Before You Put Up Your Christmas Lights

Getting electrocuted can kill you and will hurt the whole time you're dying.
Getting electrocuted can kill you and will hurt the whole time you're dying.
It’s been a week since Halloween, so I sadly dragged all my tombstones and giant spiders inside. Christmas is coming, and that means it’s time to get festive with the lights. However, since we only put up Christmas lights once a year, it’s possible to make mistakes. Here’s the most important one to avoid.

Do not put your Christmas lights up backwards.

Make sure that the part of the string of lights that you want to plug into your outlet or extension cord is the male end. That’s the one with two prongs. I know, you’ve seen males naked, and they only have a single prong. One, I’m glad you’ve been dating again and two, if you prefer you can be like my dad and call it the goes-into.

You have to do this right because if you don’t, you’re going to be forced to take all the lights down and put them back up in the opposite order. That’s no big deal for me since I just lazily drape ugly glass bulbs over the garage door to appease my 1970s-obsessed wife, but you may be doing something far more elaborate that involves ladders and homeownership. Switching that around would take all day.

“Nonsense,” you say. “I will simply go to the hardware store and buy an adapter!”

A male-to-male adapter does not exist. In general, they’re illegal to sell. Sometimes people make their own because it is amazing the lengths people will go to in order to avoid admitting they made a simple mistake. The results of these horrific abortions of electrical engineering are called suicide cords, or sometimes suicide cables.

Basically, once you plug one end into the electricity, it is now grounded and flowing through the other end. That includes the exposed metal prongs. An extremely careful person could possibly insert that end into the mishung lights without incident.

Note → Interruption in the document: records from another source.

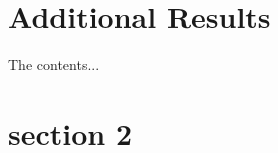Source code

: \documentclass{article}
\begin{document}
\clearpage
\nocite{*}
\singlespacing



\clearpage





\clearpage





\clearpage

\begin{appendices}
  \section{Additional Results}
  The contents...
  \section{section 2}
\end{appendices}
\end{document}
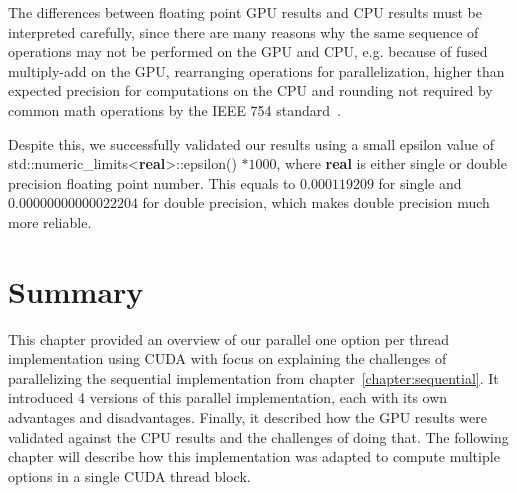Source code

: The differences between floating point GPU results and CPU results must be interpreted carefully, since there are many reasons why the same sequence of operations may not be performed on the GPU and CPU, e.g. because of fused multiply-add on the GPU, rearranging operations for parallelization, higher than expected precision for computations on the CPU and rounding not required by common math operations by the IEEE 754 standard~\cite[pg. 16]{whitehead2018}.

Despite this, we successfully validated our results using a small epsilon value of std::numeric\_limits<\textbf{real}>::epsilon() $* 1000$,
where \textbf{real} is either single or double precision floating point number. This equals to $0.000119209$ for single and $0.00000000000022204$ for double precision, which makes double precision much more reliable.

\section*{Summary}
This chapter provided an overview of our parallel one option per thread implementation using CUDA with focus on explaining the challenges of parallelizing the sequential implementation from chapter~\ref{chapter:sequential}. It introduced 4 versions of this parallel implementation, each with its own advantages and disadvantages. Finally, it described how the GPU results were validated against the CPU results and the challenges of doing that. The following chapter will describe how this implementation was adapted to compute multiple options in a single CUDA thread block.

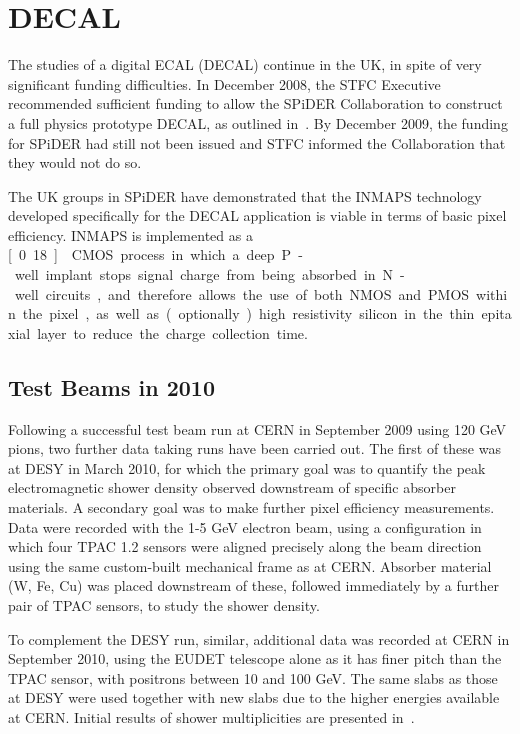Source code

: \section{DECAL}

The studies of a digital ECAL (DECAL) continue in the UK, in spite of very significant
funding difficulties. In December 2008, the STFC Executive recommended sufficient funding
to allow the SPiDER Collaboration to construct a full physics prototype DECAL, as outlined
in~\cite{Adloff:2010aa}. By December 2009, the funding for SPiDER had still not been issued and STFC
informed the Collaboration that they would not do so.

The UK groups in SPiDER have demonstrated that the INMAPS technology developed
specifically for the DECAL application is viable in terms of basic pixel efficiency. INMAPS is
implemented as a \unit[0.18]{\micron} CMOS process in which a deep P-well implant stops signal charge
from being absorbed in N-well circuits, and therefore allows the use of both NMOS and
PMOS within the pixel, as well as (optionally) high resistivity silicon in the thin epitaxial
layer to reduce the charge collection time.

\subsection{Test Beams in 2010}
Following a successful test beam run at CERN in September 2009 using 120 GeV pions, two
further data taking runs have been carried out. The first of these was at DESY in March
2010, for which the primary goal was to quantify the peak electromagnetic shower density
observed downstream of specific absorber materials. A secondary goal was to make further
pixel efficiency measurements. Data were recorded with the 1-5 GeV electron beam, using a
configuration in which four TPAC 1.2 sensors were aligned precisely along the beam direction
using the same custom-built mechanical frame as at CERN. Absorber material (W, Fe, Cu)
was placed downstream of these, followed immediately by a further pair of TPAC sensors, to
study the shower density.

To complement the DESY run, similar, additional data was recorded at CERN in September 2010, using the EUDET telescope alone as it has finer pitch than the TPAC sensor, with positrons between 10 and 100 GeV. The same slabs as those at DESY were used together with
new slabs due to the higher energies available at CERN. Initial results of shower multiplicities
are presented in~\cite{Price:2012vta}.

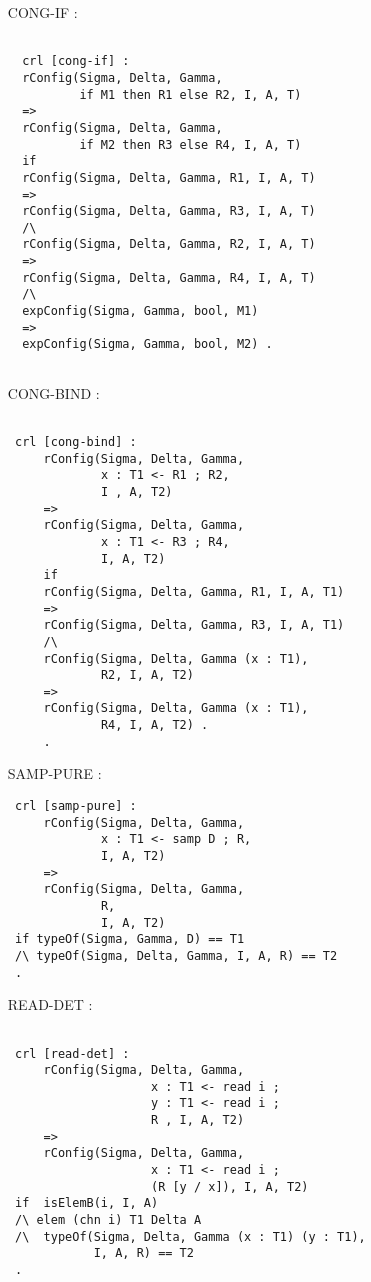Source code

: \documentclass{article}
\begin{document}
\begin{itemize}
\begin{lstlisting}
   \end{lstlisting} 
\item[CONG-IF]:
\begin{lstlisting} 
 
  crl [cong-if] : 
  rConfig(Sigma, Delta, Gamma,   
          if M1 then R1 else R2, I, A, T)
  => 
  rConfig(Sigma, Delta, Gamma, 
          if M2 then R3 else R4, I, A, T)
  if
  rConfig(Sigma, Delta, Gamma, R1, I, A, T) 
  => 
  rConfig(Sigma, Delta, Gamma, R3, I, A, T)
  /\
  rConfig(Sigma, Delta, Gamma, R2, I, A, T) 
  => 
  rConfig(Sigma, Delta, Gamma, R4, I, A, T) 
  /\
  expConfig(Sigma, Gamma, bool, M1)
  => 
  expConfig(Sigma, Gamma, bool, M2) .   
  
  \end{lstlisting} 
\item[CONG-BIND]:
\begin{lstlisting}             
          
 crl [cong-bind] :
     rConfig(Sigma, Delta, Gamma, 
             x : T1 <- R1 ; R2, 
             I , A, T2) 
     => 
     rConfig(Sigma, Delta, Gamma, 
             x : T1 <- R3 ; R4, 
             I, A, T2) 
     if
     rConfig(Sigma, Delta, Gamma, R1, I, A, T1)  
     => 
     rConfig(Sigma, Delta, Gamma, R3, I, A, T1) 
     /\
     rConfig(Sigma, Delta, Gamma (x : T1), 
             R2, I, A, T2)
     => 
     rConfig(Sigma, Delta, Gamma (x : T1), 
             R4, I, A, T2) .
     .
 \end{lstlisting} 
\item[SAMP-PURE]:
\begin{lstlisting}
 crl [samp-pure] : 
     rConfig(Sigma, Delta, Gamma, 
             x : T1 <- samp D ; R, 
             I, A, T2)
     => 
     rConfig(Sigma, Delta, Gamma,  
             R, 
             I, A, T2)
 if typeOf(Sigma, Gamma, D) == T1 
 /\ typeOf(Sigma, Delta, Gamma, I, A, R) == T2 
 . 
  \end{lstlisting} 
\item[READ-DET]:
\begin{lstlisting}

 crl [read-det] : 
     rConfig(Sigma, Delta, Gamma, 
                    x : T1 <- read i ; 
                    y : T1 <- read i ; 
                    R , I, A, T2) 
     => 
     rConfig(Sigma, Delta, Gamma, 
                    x : T1 <- read i ; 
                    (R [y / x]), I, A, T2)
 if  isElemB(i, I, A)  
 /\ elem (chn i) T1 Delta A
 /\  typeOf(Sigma, Delta, Gamma (x : T1) (y : T1), 
            I, A, R) == T2 
 .
 

\end{lstlisting}
\end{itemize}
\end{document}
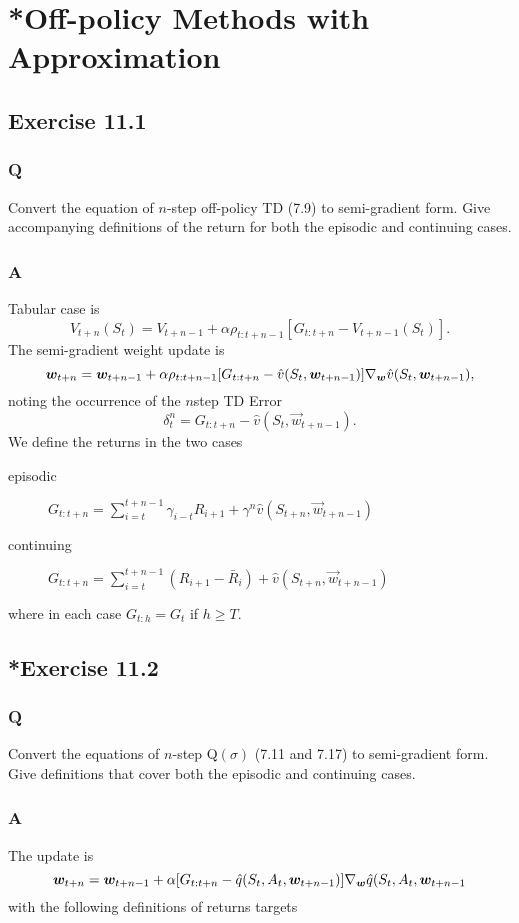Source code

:\section{*Off-policy Methods with Approximation}

\subsection{Exercise 11.1}
\subsubsection*{Q}
Convert the equation of $n$-step off-policy TD (7.9) to semi-gradient form. Give accompanying definitions of the return for both the episodic and continuing cases.
\subsubsection*{A}
Tabular case is 
\[ 
    V_{t+n}(S_t) = V_{t+n-1} + \alpha \rho_{t:t+n-1} [G_{t:t+n} - V_{t+n-1}(S_t)].
\]
The semi-gradient weight update is
\[
    \boldsymbol{w}_{t+n} = \boldsymbol{w}_{t+n-1} + \alpha \rho_{t:t+n-1}[G_{t:t+n} - \hat{v}(S_t, \boldsymbol{w}_{t+n-1})] \nabla_{\boldsymbol{w}}\hat{v}(S_t, \boldsymbol{w}_{t+n-1}),
\]
noting the occurrence of the $n$step TD Error
\[
    \delta_t^n = G_{t:t+n} - \hat{v}(S_t, \vec{w}_{t+n-1}).
\]
We define the returns in the two cases
\begin{description}
    \item[episodic] $G_{t:t+n} = \sum_{i=t}^{t+n-1}\gamma_{i-t}R_{i+1} + \gamma^n \hat{v}(S_{t+n}, \vec{w}_{t+n-1})$
    \item[continuing] $G_{t:t+n} = \sum_{i=t}^{t+n-1}(R_{i+1} - \bar{R}_i) + \hat{v}(S_{t+n}, \vec{w}_{t+n-1})$
\end{description}
where in each case $G_{t:h} = G_t$ if $h \geq T$.
    

\subsection{*Exercise 11.2}
\subsubsection*{Q}
Convert the equations of $n$-step Q$(\sigma)$ (7.11 and 7.17) to semi-gradient form. Give definitions that cover both the episodic and continuing cases.

\subsubsection*{A}
The update is 
\[
    \boldsymbol{w}_{t+n} = \boldsymbol{w}_{t+n-1} + \alpha [G_{t:t+n} - \hat{q}(S_t, A_t, \boldsymbol{w}_{t+n-1})] \nabla_{\boldsymbol{w}} \hat{q}(S_t, A_t, \boldsymbol{w}_{t+n-1}
\]
with the following definitions of returns targets\\

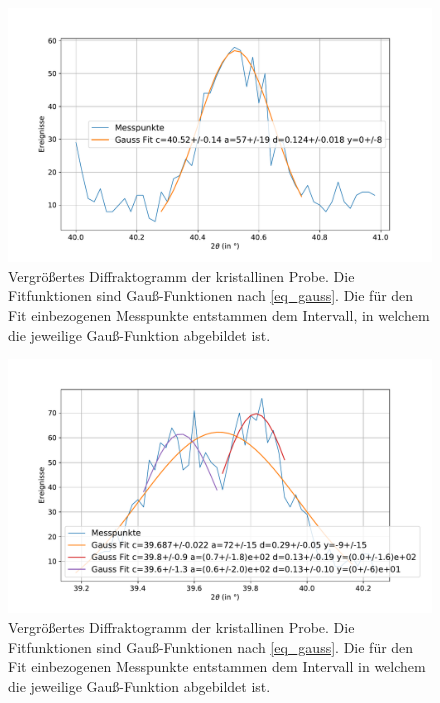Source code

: \documentclass[
	a4paper,
	12pt,
	pagesize,
	ngerman
]{scrartcl}
\begin{document}
	\begin{figure}[H]
			\includegraphics[width=\linewidth]{img/XRD_Kristallin_40,5_0,5.pdf}
			\caption{
				Vergrößertes Diffraktogramm der kristallinen Probe.
				Die Fitfunktionen sind Gauß-Funktionen nach \cref{eq_gauss}.
				Die für den Fit einbezogenen Messpunkte entstammen dem Intervall, in welchem die jeweilige Gauß-Funktion abgebildet ist.
				}
			\label{fig_xrd_kristall_3}
	\end{figure}
	\begin{figure}[H]
			\includegraphics[width=\linewidth]{img/XRD_Kristallin_39,76_0,5.pdf}
			\caption{
				Vergrößertes Diffraktogramm der kristallinen Probe.
				Die Fitfunktionen sind Gauß-Funktionen nach \cref{eq_gauss}.
				Die für den Fit einbezogenen Messpunkte entstammen dem Intervall in welchem die jeweilige Gauß-Funktion abgebildet ist.
				}
			\label{fig_xrd_kristall_4}
	\end{figure}
\end{document}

You are not an extremely careful person because you put your damn lights up backwards. In reality, you are probably going to end up touching the exposed prongs and sending a house current through your highly conductive and very stupid self.

Will that kill you? Maybe. About 5,500 people go to the emergency room each year from accidents that involve electrical outlets. Some of them die, particularly if they are older, have underlying health conditions, or failed to secure protection from lightning.

So, be smart. Write “do not hang backwards” on the box of holiday decorations. Check all your lights before they go up to make sure there are not shorts or dead spots. During each step of the process, mentally extrapolate the remaining steps to make sure the end result is what you want. Plan ahead.

If not, you’re going to find yourself screaming at some poor hardware store clerk for an adapter that doesn’t exist and which you would be too bloody irresponsible to use even if it did. Learn to live with your mistakes. Do not try and cheat your way around them unless you want the Christmas spirit to enter you 120 volts at a time.